Iraq has alternatives the UAE did not. The Iraqi cabinet approved plans in June to accelerate crude exports through the Kurdistan-to-Turkey pipeline, more than tripling existing flows to 770,000 barrels a day at Ceyhan. The Iraqi spokesperson said the country is also aiming to reach 7 million barrels per day in production capacity over the coming years. Neither path requires an OPEC seat.

The OPEC+ technical review of member capacities is the immediate venue for Iraq’s pressure. The closure of that review, which feeds 2027 baselines, is the deadline for Baghdad’s ask.

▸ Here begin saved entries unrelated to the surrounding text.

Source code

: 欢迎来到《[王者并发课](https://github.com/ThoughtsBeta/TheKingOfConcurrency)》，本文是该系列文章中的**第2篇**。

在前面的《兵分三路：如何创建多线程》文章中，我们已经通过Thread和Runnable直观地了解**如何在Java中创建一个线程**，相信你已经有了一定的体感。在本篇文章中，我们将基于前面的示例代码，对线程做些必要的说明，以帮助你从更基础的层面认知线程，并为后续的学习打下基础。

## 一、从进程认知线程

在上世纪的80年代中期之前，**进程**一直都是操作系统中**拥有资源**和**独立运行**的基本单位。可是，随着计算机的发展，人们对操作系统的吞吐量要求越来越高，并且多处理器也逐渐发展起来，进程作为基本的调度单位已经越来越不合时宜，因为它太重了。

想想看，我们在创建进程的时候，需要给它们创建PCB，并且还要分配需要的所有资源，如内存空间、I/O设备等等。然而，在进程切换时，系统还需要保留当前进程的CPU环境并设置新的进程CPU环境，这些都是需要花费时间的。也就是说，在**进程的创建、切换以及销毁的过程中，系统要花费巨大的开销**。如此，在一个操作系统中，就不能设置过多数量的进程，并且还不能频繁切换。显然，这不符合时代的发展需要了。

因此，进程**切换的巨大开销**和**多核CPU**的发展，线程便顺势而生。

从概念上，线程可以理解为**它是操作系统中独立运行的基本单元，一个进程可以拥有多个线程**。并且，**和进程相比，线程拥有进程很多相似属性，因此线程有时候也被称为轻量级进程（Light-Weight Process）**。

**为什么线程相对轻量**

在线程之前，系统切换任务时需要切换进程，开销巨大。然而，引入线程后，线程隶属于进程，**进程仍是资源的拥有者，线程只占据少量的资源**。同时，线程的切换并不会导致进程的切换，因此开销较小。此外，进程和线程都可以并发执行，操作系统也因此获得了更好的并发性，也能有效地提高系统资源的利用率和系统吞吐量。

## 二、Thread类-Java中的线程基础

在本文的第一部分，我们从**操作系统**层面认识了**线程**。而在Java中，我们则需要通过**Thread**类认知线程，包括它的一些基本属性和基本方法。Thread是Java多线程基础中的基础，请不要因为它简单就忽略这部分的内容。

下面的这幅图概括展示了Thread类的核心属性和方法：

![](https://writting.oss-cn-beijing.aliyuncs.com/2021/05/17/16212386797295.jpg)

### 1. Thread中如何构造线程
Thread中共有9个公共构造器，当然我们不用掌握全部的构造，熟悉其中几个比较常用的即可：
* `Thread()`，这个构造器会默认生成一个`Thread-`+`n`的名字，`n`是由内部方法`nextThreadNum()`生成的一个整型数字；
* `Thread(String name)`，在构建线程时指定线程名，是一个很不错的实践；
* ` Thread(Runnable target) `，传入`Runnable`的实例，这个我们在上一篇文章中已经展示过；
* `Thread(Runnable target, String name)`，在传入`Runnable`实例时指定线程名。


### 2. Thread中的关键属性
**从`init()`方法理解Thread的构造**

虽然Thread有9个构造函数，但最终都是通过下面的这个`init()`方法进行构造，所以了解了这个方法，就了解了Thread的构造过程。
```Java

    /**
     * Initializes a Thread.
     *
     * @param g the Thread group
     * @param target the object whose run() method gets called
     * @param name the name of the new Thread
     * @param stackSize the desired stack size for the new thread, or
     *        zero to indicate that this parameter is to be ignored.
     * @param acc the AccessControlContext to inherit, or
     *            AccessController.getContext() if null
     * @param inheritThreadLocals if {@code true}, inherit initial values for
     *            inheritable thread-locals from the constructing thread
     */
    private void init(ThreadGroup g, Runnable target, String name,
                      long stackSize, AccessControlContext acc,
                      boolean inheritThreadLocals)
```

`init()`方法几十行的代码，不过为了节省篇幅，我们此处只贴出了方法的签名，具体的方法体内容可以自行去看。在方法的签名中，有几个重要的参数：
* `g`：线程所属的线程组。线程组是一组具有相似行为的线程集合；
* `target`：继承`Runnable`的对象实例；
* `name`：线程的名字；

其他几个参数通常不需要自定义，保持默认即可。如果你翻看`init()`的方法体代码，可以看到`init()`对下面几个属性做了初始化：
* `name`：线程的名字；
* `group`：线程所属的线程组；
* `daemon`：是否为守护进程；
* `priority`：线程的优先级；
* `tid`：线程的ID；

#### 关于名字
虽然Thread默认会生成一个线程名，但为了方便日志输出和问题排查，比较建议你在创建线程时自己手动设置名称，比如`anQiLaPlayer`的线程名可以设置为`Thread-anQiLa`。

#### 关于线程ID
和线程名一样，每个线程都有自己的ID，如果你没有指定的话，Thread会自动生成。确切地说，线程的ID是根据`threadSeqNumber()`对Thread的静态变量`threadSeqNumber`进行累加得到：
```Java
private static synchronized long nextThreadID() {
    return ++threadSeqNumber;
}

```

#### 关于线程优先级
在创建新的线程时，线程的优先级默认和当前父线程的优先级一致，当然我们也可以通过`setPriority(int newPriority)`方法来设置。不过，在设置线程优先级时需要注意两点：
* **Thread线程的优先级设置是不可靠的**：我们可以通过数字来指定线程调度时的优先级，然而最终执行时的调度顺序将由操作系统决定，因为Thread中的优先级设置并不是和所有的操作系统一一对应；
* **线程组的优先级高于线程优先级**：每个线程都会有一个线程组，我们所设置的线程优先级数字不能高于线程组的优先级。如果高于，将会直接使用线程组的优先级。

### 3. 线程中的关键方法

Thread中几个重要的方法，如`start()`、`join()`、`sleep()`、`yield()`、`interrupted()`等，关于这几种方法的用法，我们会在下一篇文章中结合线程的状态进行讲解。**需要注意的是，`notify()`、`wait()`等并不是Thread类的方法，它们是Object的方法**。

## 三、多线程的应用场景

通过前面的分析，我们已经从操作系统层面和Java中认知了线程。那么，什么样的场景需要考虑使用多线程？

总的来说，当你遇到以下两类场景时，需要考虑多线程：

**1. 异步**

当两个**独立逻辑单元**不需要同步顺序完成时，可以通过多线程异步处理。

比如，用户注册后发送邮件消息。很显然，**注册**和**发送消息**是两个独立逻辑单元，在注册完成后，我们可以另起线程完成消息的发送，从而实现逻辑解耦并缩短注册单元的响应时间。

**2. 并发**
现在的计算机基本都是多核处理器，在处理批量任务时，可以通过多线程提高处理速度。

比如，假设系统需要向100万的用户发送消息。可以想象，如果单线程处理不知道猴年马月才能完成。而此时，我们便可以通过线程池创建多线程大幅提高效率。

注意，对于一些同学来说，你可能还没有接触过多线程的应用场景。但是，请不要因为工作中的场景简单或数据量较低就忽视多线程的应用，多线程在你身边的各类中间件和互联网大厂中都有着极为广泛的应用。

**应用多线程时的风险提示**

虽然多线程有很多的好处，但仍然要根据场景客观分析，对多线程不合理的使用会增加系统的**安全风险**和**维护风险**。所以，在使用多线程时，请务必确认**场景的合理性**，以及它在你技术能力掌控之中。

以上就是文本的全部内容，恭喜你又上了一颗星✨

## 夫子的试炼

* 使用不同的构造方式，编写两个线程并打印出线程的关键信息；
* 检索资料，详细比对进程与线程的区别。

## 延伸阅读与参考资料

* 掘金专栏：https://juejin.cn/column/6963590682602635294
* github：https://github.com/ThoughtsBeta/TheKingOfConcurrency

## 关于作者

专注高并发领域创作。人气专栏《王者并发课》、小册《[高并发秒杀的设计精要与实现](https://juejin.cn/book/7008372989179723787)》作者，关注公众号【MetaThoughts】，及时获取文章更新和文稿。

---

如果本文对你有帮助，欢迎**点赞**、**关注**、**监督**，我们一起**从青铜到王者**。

Frequently Asked Questions

Why is Iraq threatening to leave OPEC?

Iraq’s oil ministry says its current OPEC quota, 4.378 million barrels per day for July, sits below the country’s production capacity and population needs. A senior ministry official told Reuters on June 25 that Iraq “will be compelled to consider all available options” if OPEC and Saudi Arabia do not raise the quota.

How much oil is Iraq actually producing?

Iraq pumped 1.48 million barrels per day in May, according to OPEC data, down from almost 4.2 million in February before the Strait of Hormuz was effectively closed.

What has the Iran war done to Iraqi exports?

The closure of the Strait of Hormuz, declared by Iranian forces in March 2026, has cut Iraq off from most seaborne export routes. CNBC, citing QuantCube Technology, said Iraqi exports had “virtually dried up” since the war began. Iraq approved plans in June to accelerate crude flows through the Kurdistan-to-Turkey pipeline to Ceyhan as a workaround.

When did the UAE leave OPEC, and what changed?

The UAE announced its departure on April 28, 2026, effective May 1, after 59 years of membership. Abu Dhabi had been producing close to 30% below its 4.85 million bpd capacity under OPEC+ rules and had publicly clashed with Saudi Arabia over quota limits.

What would happen to OPEC if Iraq walked out?

Bloomberg data put the UAE exit at about a 14% reduction in core OPEC capacity. An Iraqi exit would cut that capacity by a further 17%, by the same measure, removing the bloc’s second-largest producer and one of its five founding members.